== Segment start ==

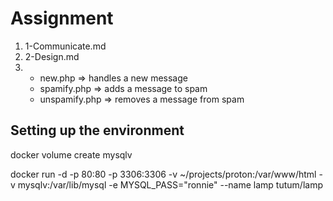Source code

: # Assignment

1. 1-Communicate.md
2. 2-Design.md
3.
	* new.php => handles a new message
	* spamify.php => adds a message to spam
	* unspamify.php => removes a message from spam





## Setting up the environment

docker volume create mysqlv

docker run -d -p 80:80 -p 3306:3306 -v ~/projects/proton:/var/www/html -v mysqlv:/var/lib/mysql -e MYSQL_PASS="ronnie" --name lamp tutum/lamp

== Segment end ==

Task instructions
The entries above should be retyped exactly, minus any pictures.

Expected output
Source code

: # Assignment

1. 1-Communicate.md
2. 2-Design.md
3.
	* new.php => handles a new message
	* spamify.php => adds a message to spam
	* unspamify.php => removes a message from spam





## Setting up the environment

docker volume create mysqlv

docker run -d -p 80:80 -p 3306:3306 -v ~/projects/proton:/var/www/html -v mysqlv:/var/lib/mysql -e MYSQL_PASS="ronnie" --name lamp tutum/lamp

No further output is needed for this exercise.